The period in life most sensitive to methylmercury poisoning is the time in utero; the foetus seems to be between 2 and 5 times more sensitive than the adult. Exposure in utero results in cerebral palsy, partly due to inhibition of the migration of neurons from central parts to the peripheral cortical areas. In less severe cases retardation in the psychomotor development has been observed.

Alkoxyalkyl mercury compounds. The most common alkoxyalkyl compounds used are methoxyethyl mercury salts (e.g., methoxyethylmercury acetate), which have replaced the short-chain alkyl compounds in seed treatment in many industrial countries, in which the alkyl compounds have been banned due to their hazardousness.

The available information is very limited. Alkoxyalkyl compounds are absorbed by inhalation and by ingestion more efficiently than inorganic mercury salts. The distribution and excretion patterns of absorbed mercury follow those of inorganic mercury salts. Excretion occurs through the intestinal tract and the kidney. To what extent unchanged alkoxyalkyl mercury is excreted in humans is unknown. Exposure to alkoxyalkyl mercury compounds can occur in the manufacture of the compound and in handling the final product(s) treated with the mercurial. Methoxyethyl mercury acetate is a vesicant when applied in concentrated solutions to the skin. Inhalation of methoxyethyl mercury salt dust may cause lung damage, and chronic poisoning due to long-term exposure may give rise to renal damage.

Safety and Health Measures

Efforts should be made to replace mercury with less hazardous substances. For example, the felt industry may employ non-mercurial compounds. In mining, wet drilling techniques should be used. Ventilation is the main safety measure and if it is inadequate, the workers should be provided with respiratory protective equipment.

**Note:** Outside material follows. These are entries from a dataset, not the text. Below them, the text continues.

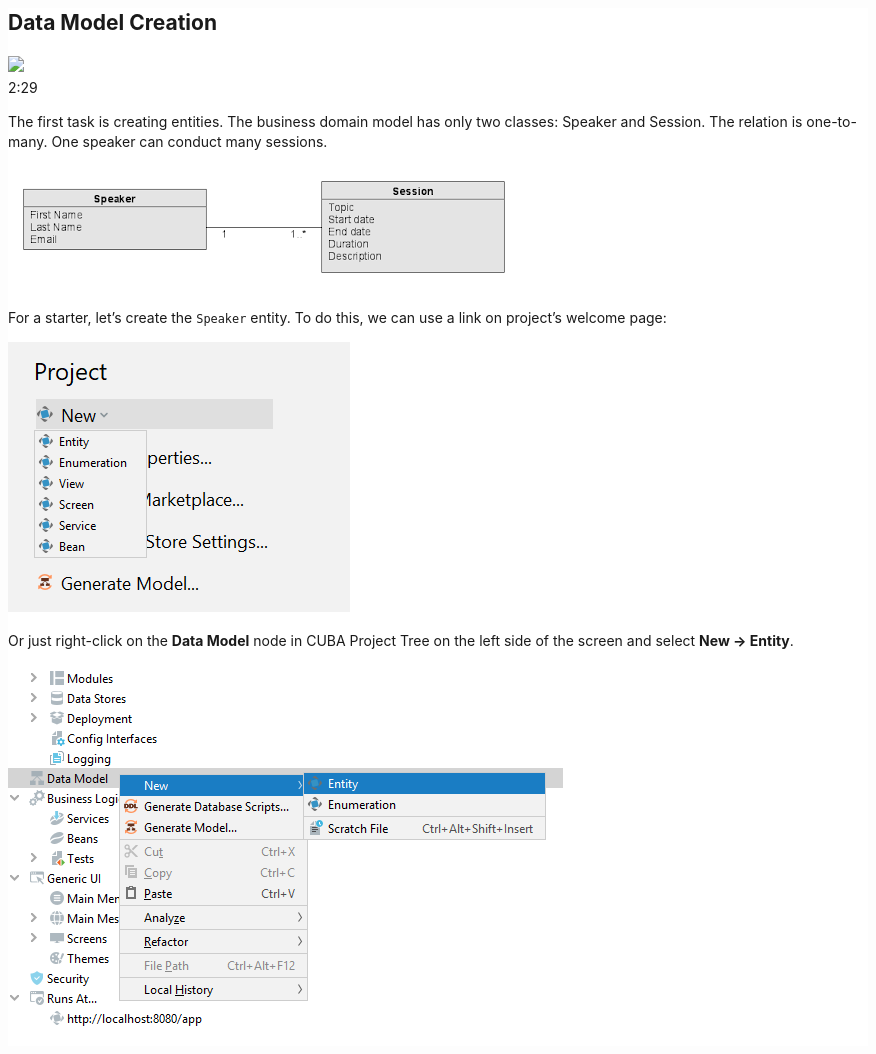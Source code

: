 ## Data Model Creation

<div class="timestamp-wrapper">
   <a id="stamp2" class="timestamp-wrapper-buttons"><div class="timestamp">
    <img src="/images/learn/play.svg" class="delta">
    <div class="video-time">2:29</div>
  </div></a>
</div>

The first task is creating entities. The business domain model has only two classes: Speaker and Session. The relation is one-to-many. One speaker can conduct many sessions. 

![](/images/learn/v14/qs-screen4.png)

For a starter, let’s create the ```Speaker``` entity. To do this, we can use a link on project’s welcome page:

![](/images/learn/v14/qs-screen5.png)

Or just right-click on the **Data Model** node in CUBA Project Tree on the left side of the screen and select **New -> Entity**.

![](/images/learn/v14/qs-screen6.png)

In industry, wherever possible, mercury should be handled in hermetically sealed systems and extremely strict hygiene rules should be applied at the workplace. When mercury is spilt, it very easily infiltrates into crevices, gaps in the floor and workbenches. Due to its vapour pressure, a high atmospheric concentration may occur even following seemingly negligible contamination. It is therefore important to avoid the slightest soiling of work surfaces; these should be smooth, non-absorbent and slightly tilted towards a collector or, failing this, have a metal grill over a gutter filled with water to collect any drops of spilt mercury which fall through the grill. Working surfaces should be cleaned regularly and, in the event of accidental contamination, any drops of mercury collected in a water trap should be drawn off as rapidly as possible.

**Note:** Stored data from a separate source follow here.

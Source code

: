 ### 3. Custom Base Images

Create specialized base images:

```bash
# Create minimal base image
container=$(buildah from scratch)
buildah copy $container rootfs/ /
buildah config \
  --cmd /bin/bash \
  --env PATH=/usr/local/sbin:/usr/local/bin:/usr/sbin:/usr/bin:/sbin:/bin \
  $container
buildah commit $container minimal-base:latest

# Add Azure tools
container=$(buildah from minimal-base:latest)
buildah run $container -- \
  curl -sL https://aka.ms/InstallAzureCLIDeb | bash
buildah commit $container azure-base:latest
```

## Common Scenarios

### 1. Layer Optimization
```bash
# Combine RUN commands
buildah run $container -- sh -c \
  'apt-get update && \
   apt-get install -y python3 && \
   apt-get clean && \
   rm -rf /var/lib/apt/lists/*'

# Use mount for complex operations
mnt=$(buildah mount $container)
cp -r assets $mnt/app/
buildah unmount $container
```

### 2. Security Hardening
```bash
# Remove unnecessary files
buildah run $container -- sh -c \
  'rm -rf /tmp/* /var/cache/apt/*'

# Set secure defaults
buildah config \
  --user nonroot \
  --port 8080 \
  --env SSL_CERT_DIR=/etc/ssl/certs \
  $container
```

Where there is a danger of mercury volatilizing, local exhaust ventilation (LEV) systems should be installed. Admittedly, this is a solution which is not always applicable, as is the case in premises producing chlorine by the mercury cell process, in view of the enormous vaporization surface.

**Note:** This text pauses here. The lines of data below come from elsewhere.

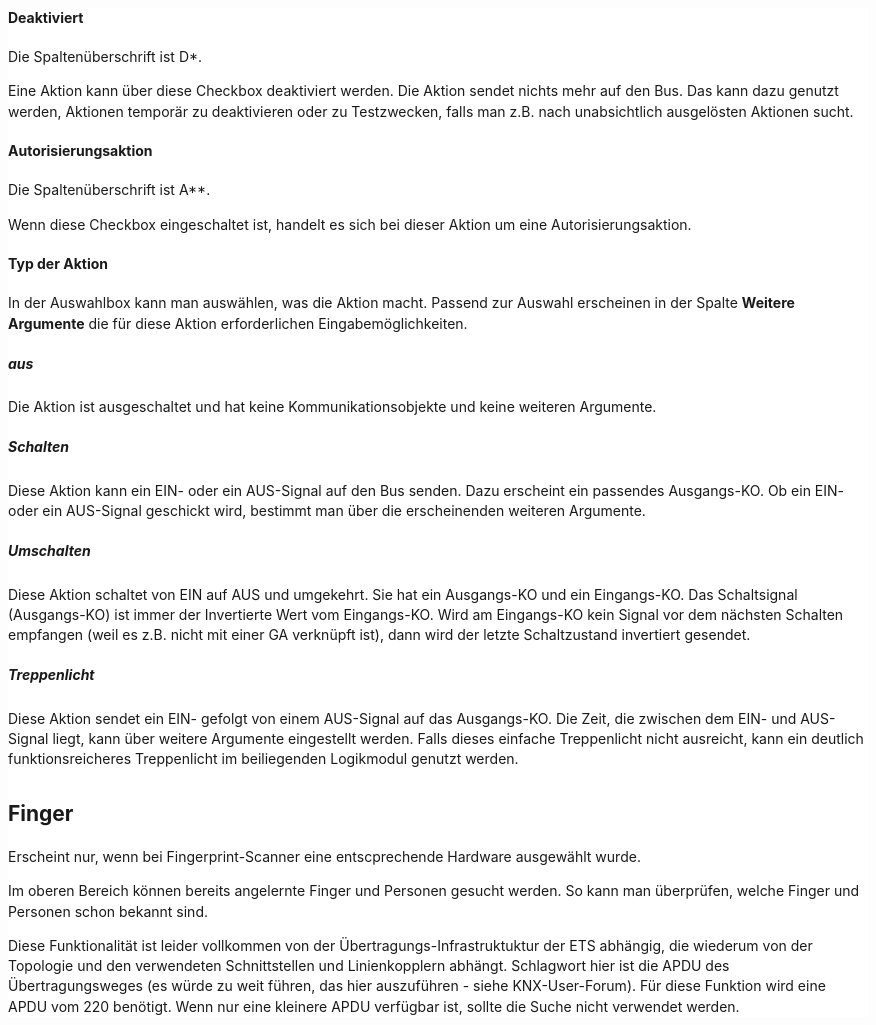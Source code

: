 #### **Deaktiviert**

Die Spaltenüberschrift ist D*.

Eine Aktion kann über diese Checkbox deaktiviert werden. Die Aktion sendet nichts mehr auf den Bus. Das kann dazu genutzt werden, Aktionen temporär zu deaktivieren oder zu Testzwecken, falls man z.B. nach unabsichtlich ausgelösten Aktionen sucht.


#### **Autorisierungsaktion**

Die Spaltenüberschrift ist A**.

Wenn diese Checkbox eingeschaltet ist, handelt es sich bei dieser Aktion um eine Autorisierungsaktion.


#### **Typ der Aktion**

In der Auswahlbox kann man auswählen, was die Aktion macht. Passend zur Auswahl erscheinen in der Spalte **Weitere Argumente** die für diese Aktion erforderlichen Eingabemöglichkeiten.

##### **aus**

Die Aktion ist ausgeschaltet und hat keine Kommunikationsobjekte und keine weiteren Argumente.

##### **Schalten**

Diese Aktion kann ein EIN- oder ein AUS-Signal auf den Bus senden. Dazu erscheint ein passendes Ausgangs-KO. Ob ein EIN- oder ein AUS-Signal geschickt wird, bestimmt man über die erscheinenden weiteren Argumente.

##### **Umschalten**

Diese Aktion schaltet von EIN auf AUS und umgekehrt. Sie hat ein Ausgangs-KO und ein Eingangs-KO. Das Schaltsignal (Ausgangs-KO) ist immer der Invertierte Wert vom Eingangs-KO. Wird am Eingangs-KO kein Signal vor dem nächsten Schalten empfangen (weil es z.B. nicht mit einer GA verknüpft ist), dann wird der letzte Schaltzustand invertiert gesendet.

##### **Treppenlicht**

Diese Aktion sendet ein EIN- gefolgt von einem AUS-Signal auf das Ausgangs-KO. Die Zeit, die zwischen dem EIN- und AUS-Signal liegt, kann über weitere Argumente eingestellt werden. Falls dieses einfache Treppenlicht nicht ausreicht, kann ein deutlich funktionsreicheres Treppenlicht im beiliegenden Logikmodul genutzt werden.



## **Finger**

Erscheint nur, wenn bei Fingerprint-Scanner eine entscprechende Hardware ausgewählt wurde.

Im oberen Bereich können bereits angelernte Finger und Personen gesucht werden. So kann man überprüfen, welche Finger und Personen schon bekannt sind. 

Diese Funktionalität ist leider vollkommen von der Übertragungs-Infrastruktuktur der ETS abhängig, die wiederum von der Topologie und den verwendeten Schnittstellen und Linienkopplern abhängt. Schlagwort hier ist die APDU des Übertragungsweges (es würde zu weit führen, das hier auszuführen - siehe KNX-User-Forum). Für diese Funktion wird eine APDU vom 220 benötigt. Wenn nur eine kleinere APDU verfügbar ist, sollte die Suche nicht verwendet werden.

Work posts should be planned in such a way as to minimize the number of persons exposed to mercury.

Most exposure to organic mercury compounds involves mixed exposure to mercury vapour and the organic compound, as the organic mercury compounds decompose and release mercury vapour. All technical measures pertaining to exposure to mercury vapour should be applied for exposure to organic mercury compounds. Thus, contamination of clothes and/or parts of the body should be avoided, as it may be a dangerous source of mercury vapour close to the breathing zone. Special protective work clothes should be used and changed after the workshift. Spray painting with paint containing mercurials requires respiratory protective equipment and adequate ventilation. The short-chained alkyl mercury compounds should be eliminated and replaced whenever possible. If handling cannot be avoided, an enclosed system should be used, combined with adequate ventilation, to limit exposure to a minimum.

Great care must be exercised in preventing the contamination of water sources with mercury effluent since the mercury can be incorporated into the food chain, leading to disasters such as that which occurred in Minamata, Japan.